ADMINISTRATION OF THE FUND

Records

     The Trustee keeps records of transactions of the Fund, including a
current list of the Securities held in each Trust and a copy of the
Indenture.  These records are available to Holders for inspection at the
office of the Trustee at reasonable times during the Trustees business
hours.

Portfolio Supervision

     In selecting Securities for deposit in the Fund, the following factors,
among others, are considered by the Sponsor:  (i) the types of Securities
available;  (ii) the prices of those Securities relative to other
comparable securities;  (iii) the yield to maturity of those Securities;
and (iv) the maturities of those Securities.

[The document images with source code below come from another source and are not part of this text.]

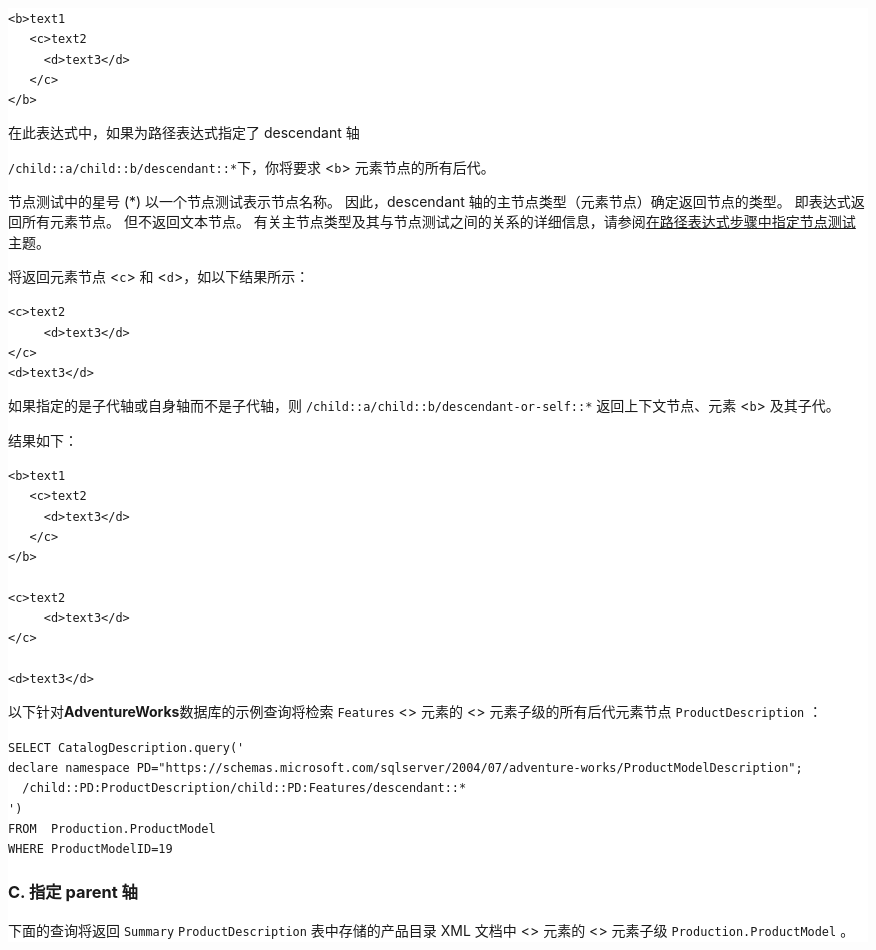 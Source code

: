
 ```  
<b>text1  
   <c>text2  
     <d>text3</d>  
   </c>  
</b>  
```  
  
 在此表达式中，如果为路径表达式指定了 descendant 轴   
  
 `/child::a/child::b/descendant::*`下，你将要求 <`b`> 元素节点的所有后代。  
  
 节点测试中的星号 (*) 以一个节点测试表示节点名称。 因此，descendant 轴的主节点类型（元素节点）确定返回节点的类型。 即表达式返回所有元素节点。 但不返回文本节点。 有关主节点类型及其与节点测试之间的关系的详细信息，请参阅[在路径表达式步骤中指定节点测试](../xquery/path-expressions-specifying-node-test.md)主题。  
  
 将返回元素节点 <`c`> 和 <`d`>，如以下结果所示：  
  
```  
<c>text2  
     <d>text3</d>  
</c>  
<d>text3</d>  
```  
  
 如果指定的是子代轴或自身轴而不是子代轴，则 `/child::a/child::b/descendant-or-self::*` 返回上下文节点、元素 <`b`> 及其子代。  
  
 结果如下：  
  
```  
<b>text1  
   <c>text2  
     <d>text3</d>  
   </c>  
</b>  
  
<c>text2  
     <d>text3</d>  
</c>  
  
<d>text3</d>   
```  
  
 以下针对**AdventureWorks**数据库的示例查询将检索 `Features` <> 元素的 <> 元素子级的所有后代元素节点 `ProductDescription` ：  
  
```  
SELECT CatalogDescription.query('  
declare namespace PD="https://schemas.microsoft.com/sqlserver/2004/07/adventure-works/ProductModelDescription";  
  /child::PD:ProductDescription/child::PD:Features/descendant::*  
')  
FROM  Production.ProductModel  
WHERE ProductModelID=19  
```  
  
### <a name="c-specifying-a-parent-axis"></a>C. 指定 parent 轴  
 下面的查询将返回 `Summary` `ProductDescription` 表中存储的产品目录 XML 文档中 <> 元素的 <> 元素子级 `Production.ProductModel` 。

     Neither the Sponsor nor the Trustee will be liable in any way for any
default, failure or defect in any of the Securities.  In the event of a
failure to deliver Securities that have been purchased for a Trust under a
contract ("Failed Securities"), the Sponsor is authorized under the
Indenture to direct the Trustee to use the funds reserved for the purchase
of Failed Securities to acquire substitute Securities with identical
maturities ("Substitute Securities").  Substitute Securities must be
purchased at a price that results in a yield to maturity as of their date
of deposit which is equivalent to the yield to maturity of the Failed
Securities.  If the Sponsor does not or cannot, in accordance with the
restrictions on its ability to do so summarized above, direct the Trustee
to purchase Substitute Securities, the Sponsor will, within 30 days after
delivery to the Sponsor of notice of default on the contract, cause to be
refunded the transaction charge and cost of Securities to the Trust
attributable to Units acquired on deposit of contracts to purchase the
Failed Securities, plus accrued interest and amortization.  Within five
days after the acquisition of Substitute Securities or a refund by the
Sponsor, the Trustee will notify all Holders of the affected Trust of the
acquisition of the Substitute Securities or such refund and, within 30
days thereafter, make a pro rata distribution of the amount of such refund
or the amount, if any, by which the cost to the Trust of the Failed
Securities exceeded the cost of the Substitute Securities.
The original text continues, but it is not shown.